Task brief: Start at the line in the entries below that contains "在此基础上，MySQL 的 InnoDB", stop at the line that contains "#### Next-Key Lock", and output exactly the lines in that span, both ends included.

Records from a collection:

────

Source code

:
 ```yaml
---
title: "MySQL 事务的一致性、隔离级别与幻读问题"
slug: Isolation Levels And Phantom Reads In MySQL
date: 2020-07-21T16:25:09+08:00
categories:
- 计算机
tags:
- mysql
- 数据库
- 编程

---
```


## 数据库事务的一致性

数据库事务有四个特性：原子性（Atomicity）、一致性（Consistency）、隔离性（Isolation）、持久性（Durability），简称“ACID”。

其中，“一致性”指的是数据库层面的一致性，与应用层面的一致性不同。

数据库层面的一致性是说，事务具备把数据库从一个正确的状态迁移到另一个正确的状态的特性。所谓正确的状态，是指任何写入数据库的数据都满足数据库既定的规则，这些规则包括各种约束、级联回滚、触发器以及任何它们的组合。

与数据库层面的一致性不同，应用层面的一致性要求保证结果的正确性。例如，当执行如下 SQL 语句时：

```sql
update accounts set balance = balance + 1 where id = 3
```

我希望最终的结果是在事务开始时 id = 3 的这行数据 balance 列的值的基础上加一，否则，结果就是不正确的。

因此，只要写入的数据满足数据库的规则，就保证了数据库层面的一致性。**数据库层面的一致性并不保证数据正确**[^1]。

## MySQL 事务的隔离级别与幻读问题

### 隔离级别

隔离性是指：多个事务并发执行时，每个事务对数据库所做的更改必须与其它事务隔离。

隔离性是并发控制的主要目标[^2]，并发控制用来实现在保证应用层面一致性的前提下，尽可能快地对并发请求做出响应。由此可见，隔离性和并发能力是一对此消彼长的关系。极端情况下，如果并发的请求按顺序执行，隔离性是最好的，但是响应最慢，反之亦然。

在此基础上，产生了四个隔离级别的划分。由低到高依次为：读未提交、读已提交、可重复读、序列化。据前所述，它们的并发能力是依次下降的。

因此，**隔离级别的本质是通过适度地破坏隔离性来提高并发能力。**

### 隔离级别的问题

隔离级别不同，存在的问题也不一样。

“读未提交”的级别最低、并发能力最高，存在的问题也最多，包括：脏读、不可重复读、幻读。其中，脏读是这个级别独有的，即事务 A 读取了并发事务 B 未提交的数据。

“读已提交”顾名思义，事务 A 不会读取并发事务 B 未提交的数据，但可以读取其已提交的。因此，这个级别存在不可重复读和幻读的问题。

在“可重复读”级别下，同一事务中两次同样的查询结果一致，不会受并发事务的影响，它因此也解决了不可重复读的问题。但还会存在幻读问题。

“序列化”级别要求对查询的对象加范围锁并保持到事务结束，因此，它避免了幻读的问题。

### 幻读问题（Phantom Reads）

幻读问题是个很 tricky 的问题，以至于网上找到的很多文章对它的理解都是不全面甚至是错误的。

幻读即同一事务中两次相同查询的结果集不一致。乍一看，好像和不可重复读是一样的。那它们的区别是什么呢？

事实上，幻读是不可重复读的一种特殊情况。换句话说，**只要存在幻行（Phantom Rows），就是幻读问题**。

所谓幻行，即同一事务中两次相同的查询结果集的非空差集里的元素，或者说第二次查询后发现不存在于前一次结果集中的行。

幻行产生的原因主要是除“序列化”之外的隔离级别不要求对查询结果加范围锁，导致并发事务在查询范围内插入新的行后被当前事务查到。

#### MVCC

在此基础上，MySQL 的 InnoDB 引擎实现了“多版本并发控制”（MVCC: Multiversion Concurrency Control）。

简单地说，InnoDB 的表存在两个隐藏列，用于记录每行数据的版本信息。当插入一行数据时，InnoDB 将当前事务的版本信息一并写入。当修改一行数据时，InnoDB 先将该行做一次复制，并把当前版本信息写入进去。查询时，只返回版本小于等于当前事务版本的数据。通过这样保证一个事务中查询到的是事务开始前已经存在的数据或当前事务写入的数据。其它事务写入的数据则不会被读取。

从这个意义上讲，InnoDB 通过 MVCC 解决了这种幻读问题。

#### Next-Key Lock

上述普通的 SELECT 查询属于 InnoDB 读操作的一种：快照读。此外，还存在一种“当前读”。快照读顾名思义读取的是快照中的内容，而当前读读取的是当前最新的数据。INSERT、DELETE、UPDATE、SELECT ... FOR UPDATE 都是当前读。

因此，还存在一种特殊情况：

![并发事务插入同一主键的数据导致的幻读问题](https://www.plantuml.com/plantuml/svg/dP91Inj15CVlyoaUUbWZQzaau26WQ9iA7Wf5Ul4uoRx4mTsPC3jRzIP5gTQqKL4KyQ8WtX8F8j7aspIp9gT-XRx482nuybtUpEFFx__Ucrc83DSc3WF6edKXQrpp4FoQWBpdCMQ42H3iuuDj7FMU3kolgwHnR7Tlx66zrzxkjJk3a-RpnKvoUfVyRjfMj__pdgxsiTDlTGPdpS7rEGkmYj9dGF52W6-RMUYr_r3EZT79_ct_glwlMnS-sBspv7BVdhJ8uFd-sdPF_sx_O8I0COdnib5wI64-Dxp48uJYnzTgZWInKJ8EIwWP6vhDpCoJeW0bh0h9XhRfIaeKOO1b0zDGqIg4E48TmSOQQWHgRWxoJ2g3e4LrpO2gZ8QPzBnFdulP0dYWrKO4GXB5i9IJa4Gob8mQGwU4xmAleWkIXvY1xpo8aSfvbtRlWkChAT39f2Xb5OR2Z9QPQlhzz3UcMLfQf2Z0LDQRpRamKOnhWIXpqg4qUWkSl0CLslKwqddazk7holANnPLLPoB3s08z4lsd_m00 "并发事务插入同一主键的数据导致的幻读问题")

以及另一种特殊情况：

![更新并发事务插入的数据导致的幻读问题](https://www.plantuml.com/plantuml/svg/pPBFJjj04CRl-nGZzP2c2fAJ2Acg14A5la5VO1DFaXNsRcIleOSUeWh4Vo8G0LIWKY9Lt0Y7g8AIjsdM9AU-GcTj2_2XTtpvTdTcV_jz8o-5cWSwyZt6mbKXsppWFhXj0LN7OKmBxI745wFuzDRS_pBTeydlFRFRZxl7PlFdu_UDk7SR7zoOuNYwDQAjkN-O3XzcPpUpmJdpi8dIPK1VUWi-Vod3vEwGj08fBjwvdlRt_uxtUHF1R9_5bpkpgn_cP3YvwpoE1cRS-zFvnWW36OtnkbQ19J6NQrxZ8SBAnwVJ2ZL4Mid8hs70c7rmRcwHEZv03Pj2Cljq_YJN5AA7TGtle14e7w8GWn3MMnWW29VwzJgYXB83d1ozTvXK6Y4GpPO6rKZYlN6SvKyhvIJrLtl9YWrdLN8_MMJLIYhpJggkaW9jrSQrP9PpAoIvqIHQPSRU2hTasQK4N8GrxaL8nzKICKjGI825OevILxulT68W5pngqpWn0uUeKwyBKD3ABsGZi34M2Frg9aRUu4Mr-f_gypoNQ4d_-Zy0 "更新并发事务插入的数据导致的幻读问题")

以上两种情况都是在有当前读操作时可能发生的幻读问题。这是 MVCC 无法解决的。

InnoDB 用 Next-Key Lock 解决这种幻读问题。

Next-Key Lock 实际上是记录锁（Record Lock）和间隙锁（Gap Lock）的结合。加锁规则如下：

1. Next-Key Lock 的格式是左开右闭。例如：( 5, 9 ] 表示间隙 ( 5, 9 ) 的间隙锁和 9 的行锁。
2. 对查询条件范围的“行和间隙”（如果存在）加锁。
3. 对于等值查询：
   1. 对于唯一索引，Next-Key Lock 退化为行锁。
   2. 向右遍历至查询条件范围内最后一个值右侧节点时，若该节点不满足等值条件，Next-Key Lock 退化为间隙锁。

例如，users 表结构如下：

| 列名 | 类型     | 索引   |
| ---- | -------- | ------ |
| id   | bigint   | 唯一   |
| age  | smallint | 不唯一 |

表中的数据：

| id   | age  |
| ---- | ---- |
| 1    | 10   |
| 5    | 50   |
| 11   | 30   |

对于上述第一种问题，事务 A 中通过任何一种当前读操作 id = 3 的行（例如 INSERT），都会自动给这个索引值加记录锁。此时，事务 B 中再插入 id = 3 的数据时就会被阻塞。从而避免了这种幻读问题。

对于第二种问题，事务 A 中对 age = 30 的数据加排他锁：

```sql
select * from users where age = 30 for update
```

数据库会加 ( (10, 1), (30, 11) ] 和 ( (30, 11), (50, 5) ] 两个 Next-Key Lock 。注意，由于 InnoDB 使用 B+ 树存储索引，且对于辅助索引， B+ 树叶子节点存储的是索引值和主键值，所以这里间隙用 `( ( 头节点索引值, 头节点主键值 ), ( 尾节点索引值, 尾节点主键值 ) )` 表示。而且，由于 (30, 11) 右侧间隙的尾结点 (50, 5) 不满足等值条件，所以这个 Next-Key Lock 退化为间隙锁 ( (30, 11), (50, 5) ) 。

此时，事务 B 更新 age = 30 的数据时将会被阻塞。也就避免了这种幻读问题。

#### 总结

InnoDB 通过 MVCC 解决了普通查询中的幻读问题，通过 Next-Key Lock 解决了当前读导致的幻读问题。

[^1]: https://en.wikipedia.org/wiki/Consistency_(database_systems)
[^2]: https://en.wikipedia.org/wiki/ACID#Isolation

────

Task response:
在此基础上，MySQL 的 InnoDB 引擎实现了“多版本并发控制”（MVCC: Multiversion Concurrency Control）。

简单地说，InnoDB 的表存在两个隐藏列，用于记录每行数据的版本信息。当插入一行数据时，InnoDB 将当前事务的版本信息一并写入。当修改一行数据时，InnoDB 先将该行做一次复制，并把当前版本信息写入进去。查询时，只返回版本小于等于当前事务版本的数据。通过这样保证一个事务中查询到的是事务开始前已经存在的数据或当前事务写入的数据。其它事务写入的数据则不会被读取。

从这个意义上讲，InnoDB 通过 MVCC 解决了这种幻读问题。

#### Next-Key Lock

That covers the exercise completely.